Александр Яковлев – Купание в Красном Коне (страница 32)
— Господи! Да откуда же я знаю? Ну, тридцать, допустим… Хватит?
— Так куда же мне торопиться? — резонно, как ему кажется, отвечает Петров.
— Так, — говорит бывшая жена, откладывая вилку и начиная мять в руках салфетку. — Хорошо. Теперь скажи, как, по-твоему, что ты сейчас ешь?
— Как что? — говорит Петров, всматриваясь в тарелку. — Сама же говорила — картошка.
— Угу. Картошка. А если бы я сказала — моченые грабли? Тоже бы поверил? И так же уплетал, не задумываясь?
— При чем тут грабли? Ведь вкусно же. Как, Танёк?
— Во! — говорит Танёк.
— Так вот слушай, — говорит бывшая жена. — Это — жареные ананасы. Специально для тебя, Петров. Ты ведь любишь, чтобы все не как у людей… Ведь любишь?
Только что приступивший к удивлению Петров вдруг понимает, что сейчас начнутся слезы. Этого он терпеть не может. Переглянувшись с Таньком, поднимается из-за стола.
— Ну… я пошел, что ли? — говорит он. — Проводишь, Танёк?
— Ага, до двери, — говорит Танёк, посмотрев на мать и сползая со стула.
В коридоре Петров целует дочку в лоб, вспоминая, что надо говорить в таких случаях.
— А… Вот вспомнил… Маму слушайся, — произносит он назидательно.
И еще кричит в комнату бывшей жене:
— Ушел!
А потом, пока спускается по лестнице и выходит во двор и пока добирается до сквера, к горнисту, все думает и бормочет под нос:
— Ананасы… Вроде бы видел когда-то. Не наш продукт, понятно, а где тепло… Много солнца, голопузых негритят и ананасов. Вот бы нам с дочкой там поселиться. То-то б славно зажили… А там, глядишь, и эту выписали. Может, понравилось бы ей?

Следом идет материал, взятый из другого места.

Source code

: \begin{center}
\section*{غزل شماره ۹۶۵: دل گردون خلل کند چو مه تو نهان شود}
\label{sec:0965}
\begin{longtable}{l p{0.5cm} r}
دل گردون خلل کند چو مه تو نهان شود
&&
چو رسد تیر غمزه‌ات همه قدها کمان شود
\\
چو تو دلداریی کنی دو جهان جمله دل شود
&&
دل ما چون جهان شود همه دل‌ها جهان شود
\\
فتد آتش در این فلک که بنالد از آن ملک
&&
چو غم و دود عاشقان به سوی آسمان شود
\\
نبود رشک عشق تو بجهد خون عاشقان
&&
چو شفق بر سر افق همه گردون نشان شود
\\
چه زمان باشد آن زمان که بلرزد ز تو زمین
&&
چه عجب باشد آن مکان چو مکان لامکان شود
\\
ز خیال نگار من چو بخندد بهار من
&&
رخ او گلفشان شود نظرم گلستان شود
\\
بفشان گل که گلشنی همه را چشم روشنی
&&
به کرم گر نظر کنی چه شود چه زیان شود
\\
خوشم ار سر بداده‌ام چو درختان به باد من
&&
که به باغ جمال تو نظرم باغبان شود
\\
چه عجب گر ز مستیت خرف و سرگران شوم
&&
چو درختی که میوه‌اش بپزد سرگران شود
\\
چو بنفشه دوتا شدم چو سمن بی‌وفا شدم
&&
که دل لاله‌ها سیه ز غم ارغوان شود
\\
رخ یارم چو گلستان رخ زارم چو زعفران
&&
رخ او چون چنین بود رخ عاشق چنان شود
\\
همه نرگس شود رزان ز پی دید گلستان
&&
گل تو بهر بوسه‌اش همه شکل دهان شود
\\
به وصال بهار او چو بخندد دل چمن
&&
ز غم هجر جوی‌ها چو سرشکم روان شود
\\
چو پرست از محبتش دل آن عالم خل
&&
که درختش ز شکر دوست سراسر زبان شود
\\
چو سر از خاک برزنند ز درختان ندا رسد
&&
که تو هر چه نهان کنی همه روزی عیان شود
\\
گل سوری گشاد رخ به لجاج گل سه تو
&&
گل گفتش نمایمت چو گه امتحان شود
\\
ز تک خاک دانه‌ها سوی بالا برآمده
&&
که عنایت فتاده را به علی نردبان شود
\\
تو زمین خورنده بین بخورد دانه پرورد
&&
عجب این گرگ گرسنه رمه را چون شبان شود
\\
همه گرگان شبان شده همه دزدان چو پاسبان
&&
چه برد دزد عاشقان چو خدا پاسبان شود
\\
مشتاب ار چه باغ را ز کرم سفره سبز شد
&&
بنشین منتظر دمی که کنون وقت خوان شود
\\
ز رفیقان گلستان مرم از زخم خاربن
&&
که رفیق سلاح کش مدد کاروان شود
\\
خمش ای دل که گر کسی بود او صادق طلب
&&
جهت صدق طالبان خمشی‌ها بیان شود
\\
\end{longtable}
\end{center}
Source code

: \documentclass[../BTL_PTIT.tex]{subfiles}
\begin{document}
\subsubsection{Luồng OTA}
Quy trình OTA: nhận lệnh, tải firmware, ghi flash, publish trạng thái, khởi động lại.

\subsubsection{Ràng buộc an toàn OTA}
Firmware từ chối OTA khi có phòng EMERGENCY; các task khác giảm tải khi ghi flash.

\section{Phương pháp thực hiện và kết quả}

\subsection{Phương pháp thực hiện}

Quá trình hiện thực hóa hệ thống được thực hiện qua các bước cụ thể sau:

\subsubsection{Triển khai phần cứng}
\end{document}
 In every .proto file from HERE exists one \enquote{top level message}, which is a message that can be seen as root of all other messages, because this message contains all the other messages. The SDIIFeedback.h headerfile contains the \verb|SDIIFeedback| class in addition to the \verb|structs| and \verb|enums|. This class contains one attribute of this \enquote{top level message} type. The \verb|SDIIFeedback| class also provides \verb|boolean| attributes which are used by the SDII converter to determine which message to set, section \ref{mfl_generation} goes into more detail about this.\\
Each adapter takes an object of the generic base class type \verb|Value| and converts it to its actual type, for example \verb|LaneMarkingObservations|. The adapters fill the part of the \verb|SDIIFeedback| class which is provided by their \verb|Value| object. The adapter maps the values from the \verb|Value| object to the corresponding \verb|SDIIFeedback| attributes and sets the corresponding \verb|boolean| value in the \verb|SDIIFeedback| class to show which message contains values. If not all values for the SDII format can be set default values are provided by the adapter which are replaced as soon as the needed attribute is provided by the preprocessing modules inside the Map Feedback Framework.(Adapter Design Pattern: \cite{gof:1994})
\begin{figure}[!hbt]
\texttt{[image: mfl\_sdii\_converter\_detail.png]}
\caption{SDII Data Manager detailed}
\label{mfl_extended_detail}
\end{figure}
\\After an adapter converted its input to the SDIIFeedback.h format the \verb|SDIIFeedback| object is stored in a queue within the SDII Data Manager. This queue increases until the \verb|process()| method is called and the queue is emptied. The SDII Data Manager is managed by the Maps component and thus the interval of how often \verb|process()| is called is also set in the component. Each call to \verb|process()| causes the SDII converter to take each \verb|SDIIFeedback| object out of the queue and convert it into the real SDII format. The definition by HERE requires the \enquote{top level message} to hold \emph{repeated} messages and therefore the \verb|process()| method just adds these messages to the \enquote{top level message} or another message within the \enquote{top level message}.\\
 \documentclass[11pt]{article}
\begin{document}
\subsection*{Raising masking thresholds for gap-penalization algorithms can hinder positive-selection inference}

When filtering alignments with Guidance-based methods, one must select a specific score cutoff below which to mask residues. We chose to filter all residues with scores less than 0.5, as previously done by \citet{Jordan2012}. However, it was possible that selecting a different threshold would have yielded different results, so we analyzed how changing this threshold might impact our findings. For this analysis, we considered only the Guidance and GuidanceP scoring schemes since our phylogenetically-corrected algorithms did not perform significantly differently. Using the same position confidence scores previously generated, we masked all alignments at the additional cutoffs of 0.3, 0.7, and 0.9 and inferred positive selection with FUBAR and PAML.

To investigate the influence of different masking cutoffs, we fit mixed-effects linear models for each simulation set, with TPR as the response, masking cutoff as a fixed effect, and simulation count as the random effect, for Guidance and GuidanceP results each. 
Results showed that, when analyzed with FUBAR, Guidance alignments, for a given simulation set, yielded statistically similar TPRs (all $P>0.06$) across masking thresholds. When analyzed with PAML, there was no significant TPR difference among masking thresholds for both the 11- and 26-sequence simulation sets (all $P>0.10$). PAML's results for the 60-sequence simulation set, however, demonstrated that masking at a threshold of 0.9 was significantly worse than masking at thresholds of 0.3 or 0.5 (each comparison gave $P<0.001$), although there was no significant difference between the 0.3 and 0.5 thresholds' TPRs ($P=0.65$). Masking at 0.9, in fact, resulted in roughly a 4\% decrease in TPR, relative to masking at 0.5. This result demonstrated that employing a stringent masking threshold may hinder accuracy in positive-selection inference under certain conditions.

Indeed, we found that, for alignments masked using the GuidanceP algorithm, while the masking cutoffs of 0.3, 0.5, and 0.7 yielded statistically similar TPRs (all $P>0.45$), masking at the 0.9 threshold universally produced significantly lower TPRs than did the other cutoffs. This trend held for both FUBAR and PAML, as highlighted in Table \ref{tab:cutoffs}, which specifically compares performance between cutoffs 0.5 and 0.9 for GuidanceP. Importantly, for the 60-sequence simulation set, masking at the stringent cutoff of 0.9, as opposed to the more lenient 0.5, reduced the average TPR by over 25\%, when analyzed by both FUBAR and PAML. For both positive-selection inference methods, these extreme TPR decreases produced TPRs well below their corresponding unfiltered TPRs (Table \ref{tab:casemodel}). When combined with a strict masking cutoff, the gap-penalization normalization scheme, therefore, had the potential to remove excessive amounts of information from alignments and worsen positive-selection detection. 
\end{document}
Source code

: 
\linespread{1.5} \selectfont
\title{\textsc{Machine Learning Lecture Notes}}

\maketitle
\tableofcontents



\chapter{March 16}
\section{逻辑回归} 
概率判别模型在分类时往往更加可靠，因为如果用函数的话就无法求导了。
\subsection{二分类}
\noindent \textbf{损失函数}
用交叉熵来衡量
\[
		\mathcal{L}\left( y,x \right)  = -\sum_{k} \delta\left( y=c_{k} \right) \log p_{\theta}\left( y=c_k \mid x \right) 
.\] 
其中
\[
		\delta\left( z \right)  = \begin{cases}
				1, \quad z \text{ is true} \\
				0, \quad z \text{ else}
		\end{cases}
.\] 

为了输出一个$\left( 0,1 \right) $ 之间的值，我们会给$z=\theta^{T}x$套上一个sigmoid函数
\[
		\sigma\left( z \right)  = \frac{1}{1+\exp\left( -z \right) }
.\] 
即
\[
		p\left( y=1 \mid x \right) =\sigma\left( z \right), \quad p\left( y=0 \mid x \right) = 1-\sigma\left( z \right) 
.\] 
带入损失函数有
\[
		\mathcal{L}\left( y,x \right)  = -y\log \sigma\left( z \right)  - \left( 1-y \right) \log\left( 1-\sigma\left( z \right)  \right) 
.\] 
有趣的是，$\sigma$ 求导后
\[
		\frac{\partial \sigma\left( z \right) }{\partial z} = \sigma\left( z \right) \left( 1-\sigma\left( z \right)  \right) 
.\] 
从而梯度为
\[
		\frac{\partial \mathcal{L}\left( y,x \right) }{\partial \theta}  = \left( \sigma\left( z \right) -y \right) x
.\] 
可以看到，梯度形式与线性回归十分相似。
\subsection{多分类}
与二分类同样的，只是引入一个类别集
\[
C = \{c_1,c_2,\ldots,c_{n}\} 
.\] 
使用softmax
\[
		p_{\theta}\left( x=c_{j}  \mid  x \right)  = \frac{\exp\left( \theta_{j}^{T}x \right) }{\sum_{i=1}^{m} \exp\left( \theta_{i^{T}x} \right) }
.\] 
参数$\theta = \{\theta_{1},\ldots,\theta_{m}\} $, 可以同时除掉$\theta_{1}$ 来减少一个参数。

Это не забывает он и жену.
Лесное
И как стукнуло ей шестнадцать лет, так ударилась она в рев и рыдала долгих пять дней и ночей. Отец, волосатый мужичина, известный злодей-душегуб, мрачный разбойник, жалел ее, полусиротинушку — жену-то свою он давным-давно извел, сжил со свету белого.
— Эка дурища, — ворчал Еремеич, принимаясь за щи, густо приправленные солью бесконечных дочерних слез. — И на кой тебе муж? Да за ним так ли еще взвоешь, ежели мужчина попадется правильный.
— Нет, батюшка, нет, родненький, — вспыхивала еще не выплаканными до конца глазами Иринушка. — Я его жалеть все равно буду. Пусть хоть какой…
За пять-то слезных лет такого ли батька натерпелся. И умолила его дочка, затопила ему душу тоской-печалью невысказанной. Крякнул он, нахлобучил малахай, вскинул на одно могучее плечо дубинку верную, в пятнах да расщепинах, на другое — мешок пустой, дерюжный, объемистый. Да и отправился в засидку, на место привычное, у трех дорог. День сидел, ночь коротал, без огня, без пищи, без курева, сердце ожесточая. А на другой день…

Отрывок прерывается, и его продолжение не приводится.